(Stored data entries)
┌──

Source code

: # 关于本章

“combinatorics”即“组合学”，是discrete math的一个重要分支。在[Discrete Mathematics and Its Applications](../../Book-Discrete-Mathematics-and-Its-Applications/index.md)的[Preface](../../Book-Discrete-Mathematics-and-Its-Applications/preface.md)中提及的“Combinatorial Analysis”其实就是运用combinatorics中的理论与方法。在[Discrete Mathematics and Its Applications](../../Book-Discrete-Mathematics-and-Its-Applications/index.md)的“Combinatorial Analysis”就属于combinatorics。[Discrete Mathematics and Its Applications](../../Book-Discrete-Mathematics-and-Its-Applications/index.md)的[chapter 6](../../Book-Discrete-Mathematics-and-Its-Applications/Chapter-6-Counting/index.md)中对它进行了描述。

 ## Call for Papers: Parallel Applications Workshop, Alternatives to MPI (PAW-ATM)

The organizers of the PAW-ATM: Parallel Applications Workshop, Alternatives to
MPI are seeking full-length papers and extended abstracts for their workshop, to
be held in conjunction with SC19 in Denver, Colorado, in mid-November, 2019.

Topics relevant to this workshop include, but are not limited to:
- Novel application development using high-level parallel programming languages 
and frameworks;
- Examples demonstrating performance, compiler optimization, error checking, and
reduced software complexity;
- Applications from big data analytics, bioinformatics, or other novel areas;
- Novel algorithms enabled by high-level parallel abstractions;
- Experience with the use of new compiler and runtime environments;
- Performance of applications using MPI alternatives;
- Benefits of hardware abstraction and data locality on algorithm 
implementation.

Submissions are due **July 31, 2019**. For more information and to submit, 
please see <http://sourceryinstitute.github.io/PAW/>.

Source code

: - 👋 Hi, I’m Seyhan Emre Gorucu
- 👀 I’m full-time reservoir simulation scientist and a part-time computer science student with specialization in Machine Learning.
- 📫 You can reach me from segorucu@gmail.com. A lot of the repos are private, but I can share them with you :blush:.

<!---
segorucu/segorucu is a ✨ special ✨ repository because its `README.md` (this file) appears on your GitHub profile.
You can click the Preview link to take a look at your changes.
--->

└──

▶ PROBLEM TO SOLVE: Copy, exactly as written, the lines above, beginning with the one that contains "- Applications from" and ending with the last.

▶ RESULT OF THE EXERCISE:
- Applications from big data analytics, bioinformatics, or other novel areas;
- Novel algorithms enabled by high-level parallel abstractions;
- Experience with the use of new compiler and runtime environments;
- Performance of applications using MPI alternatives;
- Benefits of hardware abstraction and data locality on algorithm 
implementation.

Submissions are due **July 31, 2019**. For more information and to submit, 
please see <http://sourceryinstitute.github.io/PAW/>.

Source code

: - 👋 Hi, I’m Seyhan Emre Gorucu
- 👀 I’m full-time reservoir simulation scientist and a part-time computer science student with specialization in Machine Learning.
- 📫 You can reach me from segorucu@gmail.com. A lot of the repos are private, but I can share them with you :blush:.

<!---
segorucu/segorucu is a ✨ special ✨ repository because its `README.md` (this file) appears on your GitHub profile.
You can click the Preview link to take a look at your changes.
--->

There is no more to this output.